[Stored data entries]
══════
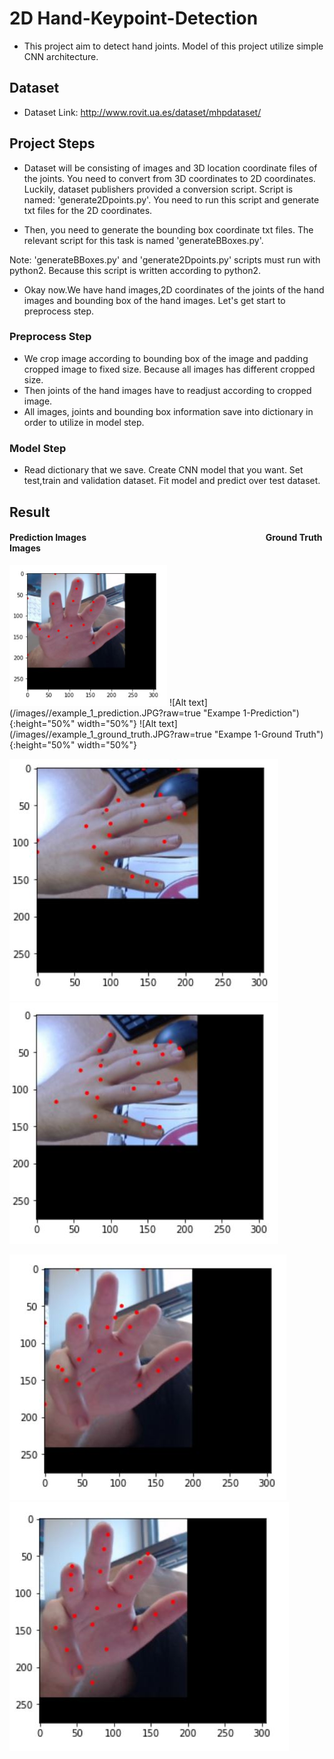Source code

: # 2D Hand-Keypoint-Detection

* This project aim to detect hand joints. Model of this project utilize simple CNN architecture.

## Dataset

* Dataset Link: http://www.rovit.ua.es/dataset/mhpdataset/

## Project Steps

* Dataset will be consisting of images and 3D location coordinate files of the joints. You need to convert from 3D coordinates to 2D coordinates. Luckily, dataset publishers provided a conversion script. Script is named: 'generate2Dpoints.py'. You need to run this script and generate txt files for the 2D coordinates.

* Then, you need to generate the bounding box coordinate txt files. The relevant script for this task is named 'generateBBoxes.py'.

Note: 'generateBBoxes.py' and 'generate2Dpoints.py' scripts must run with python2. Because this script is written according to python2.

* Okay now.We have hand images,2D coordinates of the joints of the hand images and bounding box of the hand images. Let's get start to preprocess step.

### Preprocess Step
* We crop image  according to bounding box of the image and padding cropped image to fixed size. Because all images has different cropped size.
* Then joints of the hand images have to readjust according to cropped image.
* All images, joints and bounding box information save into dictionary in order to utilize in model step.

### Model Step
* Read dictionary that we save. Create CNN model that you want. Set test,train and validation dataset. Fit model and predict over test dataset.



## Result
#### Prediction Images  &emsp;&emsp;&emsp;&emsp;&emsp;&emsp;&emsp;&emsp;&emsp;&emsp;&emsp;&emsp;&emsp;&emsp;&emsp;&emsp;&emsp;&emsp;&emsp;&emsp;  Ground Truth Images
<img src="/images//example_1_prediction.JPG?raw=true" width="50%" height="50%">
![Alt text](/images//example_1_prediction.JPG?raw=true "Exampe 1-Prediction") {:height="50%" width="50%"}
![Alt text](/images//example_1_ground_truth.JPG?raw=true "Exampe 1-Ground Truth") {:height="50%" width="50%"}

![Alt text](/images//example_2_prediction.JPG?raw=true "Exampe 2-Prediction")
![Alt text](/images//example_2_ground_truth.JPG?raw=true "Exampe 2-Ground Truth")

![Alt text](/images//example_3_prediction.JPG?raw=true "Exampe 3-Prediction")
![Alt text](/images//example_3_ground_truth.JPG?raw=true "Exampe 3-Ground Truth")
══════
## REQUIREMENT
Copy every record exactly, but skip the pictures.

## ANSWER TO THIS TASK
Source code

: # 2D Hand-Keypoint-Detection

* This project aim to detect hand joints. Model of this project utilize simple CNN architecture.

## Dataset

* Dataset Link: http://www.rovit.ua.es/dataset/mhpdataset/

## Project Steps

* Dataset will be consisting of images and 3D location coordinate files of the joints. You need to convert from 3D coordinates to 2D coordinates. Luckily, dataset publishers provided a conversion script. Script is named: 'generate2Dpoints.py'. You need to run this script and generate txt files for the 2D coordinates.

* Then, you need to generate the bounding box coordinate txt files. The relevant script for this task is named 'generateBBoxes.py'.

Note: 'generateBBoxes.py' and 'generate2Dpoints.py' scripts must run with python2. Because this script is written according to python2.

* Okay now.We have hand images,2D coordinates of the joints of the hand images and bounding box of the hand images. Let's get start to preprocess step.

### Preprocess Step
* We crop image  according to bounding box of the image and padding cropped image to fixed size. Because all images has different cropped size.
* Then joints of the hand images have to readjust according to cropped image.
* All images, joints and bounding box information save into dictionary in order to utilize in model step.

### Model Step
* Read dictionary that we save. Create CNN model that you want. Set test,train and validation dataset. Fit model and predict over test dataset.



## Result
#### Prediction Images  &emsp;&emsp;&emsp;&emsp;&emsp;&emsp;&emsp;&emsp;&emsp;&emsp;&emsp;&emsp;&emsp;&emsp;&emsp;&emsp;&emsp;&emsp;&emsp;&emsp;  Ground Truth Images
<img src="/images//example_1_prediction.JPG?raw=true" width="50%" height="50%">
![Alt text](/images//example_1_prediction.JPG?raw=true "Exampe 1-Prediction") {:height="50%" width="50%"}
![Alt text](/images//example_1_ground_truth.JPG?raw=true "Exampe 1-Ground Truth") {:height="50%" width="50%"}

![Alt text](/images//example_2_prediction.JPG?raw=true "Exampe 2-Prediction")
![Alt text](/images//example_2_ground_truth.JPG?raw=true "Exampe 2-Ground Truth")

![Alt text](/images//example_3_prediction.JPG?raw=true "Exampe 3-Prediction")
![Alt text](/images//example_3_ground_truth.JPG?raw=true "Exampe 3-Ground Truth")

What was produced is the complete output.